Miss Manners was not sure she wanted to get involved. Strictly speaking, Miss Manners is not in the morals business. At least, Miss Manners is not strict. Anyway, you know what she means. Miss Manners knows that it is quite possible to have charming manners and no morals, an unfortunate paradox that has the delightful side effect of keeping society supplied with excitement and conversation.

Therefore, Miss Manners had to decide whether dating another lady's gentleman friend is an etiquette problem comparable, say, to using the neighbor's lawn mower without asking. In pursuit of the answer, Miss. Manners asked the single lady how she made her decision in regard to married gentlemen.

Did she not date them because she felt there was no future in it for her? Or was it because she felt it created an ethical problem in regard to the wife? (Gentlemen are usually at pains to nullify the latter qualms on the grounds that their wives are so dreadful as to put them beyond ordinary humane consideration, but all this succeeds in establishing is the fact that they are no gentlemen.)

The single lady said that she was not tempted because she found married men who made advances to others unattractive.
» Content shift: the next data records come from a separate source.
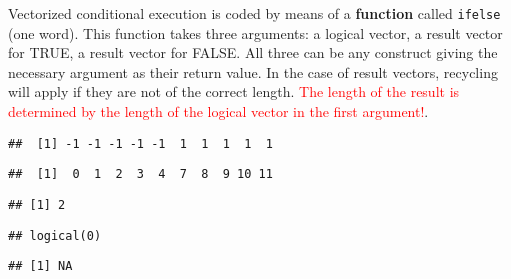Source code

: \documentclass[paper=a4,10pt,div=17,headsepline,BCOR=12mm,twoside,open=right]{scrbook}\usepackage{knitr}
\begin{document}
Vectorized conditional execution is coded by means of a \textbf{function} called \texttt{ifelse} (one word). This function takes three arguments: a logical vector, a result vector for TRUE, a result vector for FALSE. All three can be any construct giving the necessary argument as their return value. In the case of result vectors, recycling will apply if they are not of the correct length. \textcolor{red}{The length of the result is determined by the length of the logical vector in the first argument!}.

\begin{knitrout}\footnotesize
{}\color{fgcolor}\begin{kframe}
\begin{alltt}
 \hlkwb{<-} \hlopt{:}
 \hlopt{>} \hlstd{,} \hlstd{,} \hlopt{-}\hlstd{)}
\end{alltt}
\begin{verbatim}
##  [1] -1 -1 -1 -1 -1  1  1  1  1  1
\end{verbatim}
\begin{alltt}
 \hlopt{>}  \hlopt{+}  \hlopt{-} \hlstd{)}
\end{alltt}
\begin{verbatim}
##  [1]  0  1  2  3  4  7  8  9 10 11
\end{verbatim}
\begin{alltt}
\hlstd{(}\hlopt{>} \hlopt{+}  \hlopt{-} \hlstd{)} 
\end{alltt}
\begin{verbatim}
## [1] 2
\end{verbatim}
\begin{alltt}
\hlstd{(}\hlstd{(} \hlopt{+}  \hlopt{-} \hlstd{)} 
\end{alltt}
\begin{verbatim}
## logical(0)
\end{verbatim}
\begin{alltt}
\hlstd{(} \hlopt{+}  \hlopt{-} \hlstd{)} 
\end{alltt}
\begin{verbatim}
## [1] NA
\end{verbatim}
\end{kframe}
\end{knitrout}
\end{document}
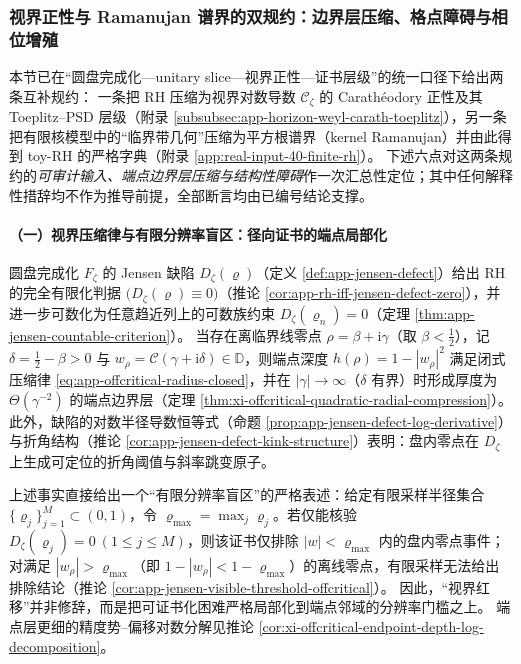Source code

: \subsubsection{视界正性与 Ramanujan 谱界的双规约：边界层压缩、格点障碍与相位增殖}\label{subsubsec:xi-horizon-ramanujan-feasible-reduction}
本节已在“圆盘完成化—unitary slice—视界正性—证书层级”的统一口径下给出两条互补规约：
一条把 RH 压缩为视界对数导数 \(\mathscr{C}_{\zeta}\) 的 Carath\'eodory 正性及其 Toeplitz--PSD 层级（附录 \ref{subsubsec:app-horizon-weyl-carath-toeplitz}），另一条把有限核模型中的“临界带几何”压缩为平方根谱界（kernel Ramanujan）并由此得到 toy-RH 的严格字典（附录 \ref{app:real-input-40-finite-rh}）。
下述六点对这两条规约的\emph{可审计输入、端点边界层压缩与结构性障碍}作一次汇总性定位；其中任何解释性措辞均不作为推导前提，全部断言均由已编号结论支撑。

\paragraph{（一）视界压缩律与有限分辨率盲区：径向证书的端点局部化}
圆盘完成化 \(F_{\zeta}\) 的 Jensen 缺陷 \(D_{\zeta}(\varrho)\)（定义 \ref{def:app-jensen-defect}）给出 RH 的完全有限化判据
\(\bigl(D_{\zeta}(\varrho)\equiv 0\bigr)\)（推论 \ref{cor:app-rh-iff-jensen-defect-zero}），并进一步可数化为任意趋近列上的可数族约束 \(D_{\zeta}(\varrho_n)=0\)（定理 \ref{thm:app-jensen-countable-criterion}）。
当存在离临界线零点 \(\rho=\beta+\mathrm{i}\gamma\)（取 \(\beta<\tfrac12\)），记 \(\delta=\tfrac12-\beta>0\) 与 \(w_{\rho}=\mathcal{C}(\gamma+\mathrm{i}\delta)\in\mathbb{D}\)，则端点深度
\(
h(\rho)=1-|w_{\rho}|^{2}
\)
满足闭式压缩律 \eqref{eq:app-offcritical-radius-closed}，并在 \(|\gamma|\to\infty\)（\(\delta\) 有界）时形成厚度为 \(\Theta(\gamma^{-2})\) 的端点边界层（定理 \ref{thm:xi-offcritical-quadratic-radial-compression}）。
此外，缺陷的对数半径导数恒等式（命题 \ref{prop:app-jensen-defect-log-derivative}）与折角结构（推论 \ref{cor:app-jensen-defect-kink-structure}）表明：盘内零点在 \(D_{\zeta}\) 上生成可定位的折角阈值与斜率跳变原子。
\par
上述事实直接给出一个“有限分辨率盲区”的严格表述：给定有限采样半径集合 \(\{\varrho_j\}_{j=1}^{M}\subset(0,1)\)，令 \(\varrho_{\max}=\max_j\varrho_j\)。若仅能核验
\(
D_{\zeta}(\varrho_j)=0\ (1\le j\le M)
\)，则该证书仅排除 \(|w|<\varrho_{\max}\) 内的盘内零点事件；对满足 \(|w_{\rho}|>\varrho_{\max}\)（即 \(1-|w_{\rho}|<1-\varrho_{\max}\)）的离线零点，有限采样无法给出排除结论（推论 \ref{cor:app-jensen-visible-threshold-offcritical}）。
因此，“视界红移”并非修辞，而是把可证书化困难严格局部化到端点邻域的分辨率门槛之上。
端点层更细的精度势--偏移对数分解见推论 \ref{cor:xi-offcritical-endpoint-depth-log-decomposition}。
No doubt those who find immorality innately unattractive have an easier time of life than their weaker sisters or brothers, but Miss Manners did not accept this as a complete answer, and the lady admitted that the legal tie suggested an unpromising future for both the wife and for herself.

Aha! said Miss Manners. If we now eliminate the factor of marriage, going back to the original question with a social rather than a moral approach, we have isolated the problem as being: What now constitutes an attachment in which a third party is improperly intruding if invited by only one of the original pair?

Miss Manners suggested a practical look at the make-up of the society. Who is completely unattached, and therefore presents no problem to the single adult interested in a new attachment?

(1) Teen-agers. This is, of course, why teen-agers have trouble-free love-lives among themselves. However, there are legal difficulties for adults who get involved with teen-agers, quite aside from the depressing effect their idea of conversation has even on consenting adults.

(2) The recently bereft. Actually, teen-aged conversation about "trying to find out who I really am" is fascinating, compared to the conversation of those who have just terminated a life relationship. It is the duty of relatives and close friends of the recently divorced or broken-up to listen to them so that no one else has to, until they are ready to talk normally again.

(3) In the social field, those left are the moderately attached, ranging from the regular company-keepers to the joint housekeepers. In the interests of perpetuating the society, Miss Manners has decided that those people are individually responsible for deciding whether or not their attachment is an exclusive one. Others, such as the lady who questioned Miss Manners, are free to take them or leave them.


Q: A friend of mine always corrects me when I say the word "drapes." She says that is vulgar, and that the right word is "draperies." Which of us is correct?

A: You are both hopeless. The word for material that hangs on the sides of windows is "curtains."

Q: What are the proper gifts for different anniversaries? I mean like the paper anniversary, wood, silver and so on. I've seen various lists, but they often disagree.

A: A couple married for 25 years (to each other) may celebrate a silver anniversary and give or be given silver presents. At 50 years, they may celebrate a golden anniversary. A woman who has occupied the same throne for 60 years may celebrate a diamond jubilee and sell souvenirs, such as china plates with her profile painted on them. Miss Manners regards any such designations for lesser milestones as being silly. If you wish to accept the dictums (or dicta) of various self-serving industries and believe that the 18-month anniversary means new back tires for the car while rotating the others, go right ahead.

Q: When the elevator stops at your floor but you don't know whether it's going up or down, do you ask the people inside which direction it is going by saying the one you want, or the one you assume? Let me try again: Do you say "Up" if you want to go up, or if the elevator seems to be going up, even if you want to go down? You only get a second to ask the question, of course, because the doors shut right away, but I've had it happen that I say "Down" and the people inside say "No, up," and close the doors when I really want to go up; and I've also had it happen the other way around.

A: You should pronounce the direction that is your goal. In a confusing world, we must all be able to state our own intentions, without taking on unbidden tasks such as second-guessing mechanical contrivances about their wayward intentions.

Q: A friend of mine likes to go jogging with me, but he can't keep up with me. Do I have to slow down to his pace?

A: Either that, or tell him before you start where you intend to finish and then go at your own pace, meeting him there. That hardly qualifies as going jogging with someone, but see if you can pass it off on him for that. If there are vegetable-juice toddies at the end of the journey, it might work.